Photo: Mark W. Clark
Jails and prisons are dangerous places, filled with people who are either suspected or convicted of being criminals. Officials who are charged with maintaining security in lock-ups face the challenge of balancing the constitutional rights of inmates with the need to control risks of violence and infectious contagions.
Special problems arise when someone from the outside mixes with the inmate population. This could be a visitor or a new prisoner, either of whom might bring in concealed weapons, contraband, or communicable diseases. When a new prisoner headed for the general population has been arrested for a relatively minor offense, what constitutional standard should officers follow when deciding the proper scope of an intake search?
After issuing a series of decisions over the years that have been mostly deferential to custodial officials in managing their secure facilities, the U.S. Supreme Court has issued a new ruling on the constitutionality of visual strip searches of minor-offense arrestees.
The Background Cases
Price v. Johnston (1948). In this case, the court made clear that inmate status is inconsistent with the normal constitutional rules relating to privacy and freedom from official searches, saying that "Lawful incarceration brings about the necessary withdrawal or limitation of many privileges and rights, a retraction justified by the considerations underlying our penal system."

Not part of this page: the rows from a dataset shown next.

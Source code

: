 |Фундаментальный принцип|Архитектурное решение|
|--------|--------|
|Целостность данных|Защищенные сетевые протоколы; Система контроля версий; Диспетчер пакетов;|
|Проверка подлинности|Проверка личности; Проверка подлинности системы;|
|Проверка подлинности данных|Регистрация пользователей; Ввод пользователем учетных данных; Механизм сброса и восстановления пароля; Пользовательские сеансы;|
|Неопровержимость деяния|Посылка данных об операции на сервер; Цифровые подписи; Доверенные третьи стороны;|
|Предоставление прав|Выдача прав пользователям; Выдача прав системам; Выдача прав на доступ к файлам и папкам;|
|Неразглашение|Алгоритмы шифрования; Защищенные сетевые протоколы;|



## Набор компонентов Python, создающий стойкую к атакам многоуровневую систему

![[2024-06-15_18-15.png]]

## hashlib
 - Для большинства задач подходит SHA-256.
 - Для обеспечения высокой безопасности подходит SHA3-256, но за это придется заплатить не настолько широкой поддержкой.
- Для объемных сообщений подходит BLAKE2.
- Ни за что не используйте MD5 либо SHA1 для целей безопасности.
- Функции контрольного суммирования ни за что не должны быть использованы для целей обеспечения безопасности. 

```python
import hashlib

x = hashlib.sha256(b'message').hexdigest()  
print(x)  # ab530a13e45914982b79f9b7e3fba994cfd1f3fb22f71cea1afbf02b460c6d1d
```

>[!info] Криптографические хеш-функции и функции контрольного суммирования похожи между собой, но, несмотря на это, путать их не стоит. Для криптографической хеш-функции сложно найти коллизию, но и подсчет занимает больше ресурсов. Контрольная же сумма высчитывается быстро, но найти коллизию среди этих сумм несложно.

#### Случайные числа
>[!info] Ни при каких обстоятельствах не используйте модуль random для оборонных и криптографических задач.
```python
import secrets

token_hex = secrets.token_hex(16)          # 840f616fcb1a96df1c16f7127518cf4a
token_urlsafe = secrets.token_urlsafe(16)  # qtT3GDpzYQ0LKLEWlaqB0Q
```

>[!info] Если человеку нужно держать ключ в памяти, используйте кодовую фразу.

Lanza v. New York (1962). The court applied the Price rationale in upholding the right of jailers to surreptitiously record inmate conversations with visitors in the jail visiting room. Said the court, "It is obvious that a jail shares none of the attributes of privacy of a home, an automobile, an office, or a hotel room. In prison, official surveillance has traditionally been the order of the day."
Bell v. Wolfish (1979). Pre-trial detainees in a federal detention center sued to prevent strip searches and visual body cavity searches that were routinely performed after contact visits with outside visitors. The Supreme Court upheld the practice as a reasonable and necessary means of controlling institutional security. Rejecting the argument that these searches were incompatible with the presumption of innocence, the court said this:
"The presumption of innocence is a doctrine that allocates the burden of proof in criminal trials. But it has no application to a determination of the rights of a pretrial detainee during confinement before his trial has even begun. A detainee simply does not possess the full range of freedoms of an unincarcerated individual. Visual cavity searches are necessary not only to discover but to deter the smuggling of weapons, drugs, and other contraband into the institution."
Hudson v. Palmer (1984). A sentenced prisoner in Virginia filed suit over random shakedown searches, alleging they violated his "limited privacy rights." The Supreme Court disagreed, saying "A right of privacy in traditional Fourth Amendment terms is fundamentally incompatible with the close and continual surveillance of inmates and their cells required to ensure institutional security and internal order. Random searches are essential to the effective security of penal institutions. The Fourth Amendment proscription against unreasonable searches and seizures does not apply within the confines of a prison cell."